►

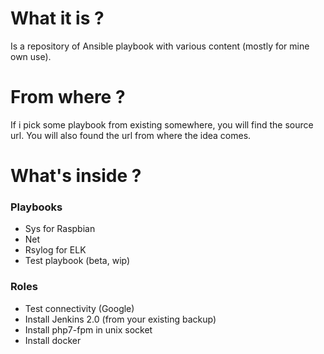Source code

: # What it is ?

Is a repository of Ansible playbook with various content (mostly for mine own use).

# From where ?

If i pick some playbook from existing somewhere, you will find the source url.
You will also found the url from where the idea comes.

# What's inside ?

### Playbooks
  - Sys for Raspbian
  - Net 
  - Rsylog for ELK
  - Test playbook (beta, wip)

### Roles
  - Test connectivity (Google)
  - Install Jenkins 2.0 (from your existing backup)
  - Install php7-fpm in unix socket  
  - Install docker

◄

* _Required action_: From the line holding "- Rsylog for ELK" down to the final line above, copy each line exactly, and leave out everything before it.

* _Result_:
  - Rsylog for ELK
  - Test playbook (beta, wip)

### Roles
  - Test connectivity (Google)
  - Install Jenkins 2.0 (from your existing backup)
  - Install php7-fpm in unix socket  
  - Install docker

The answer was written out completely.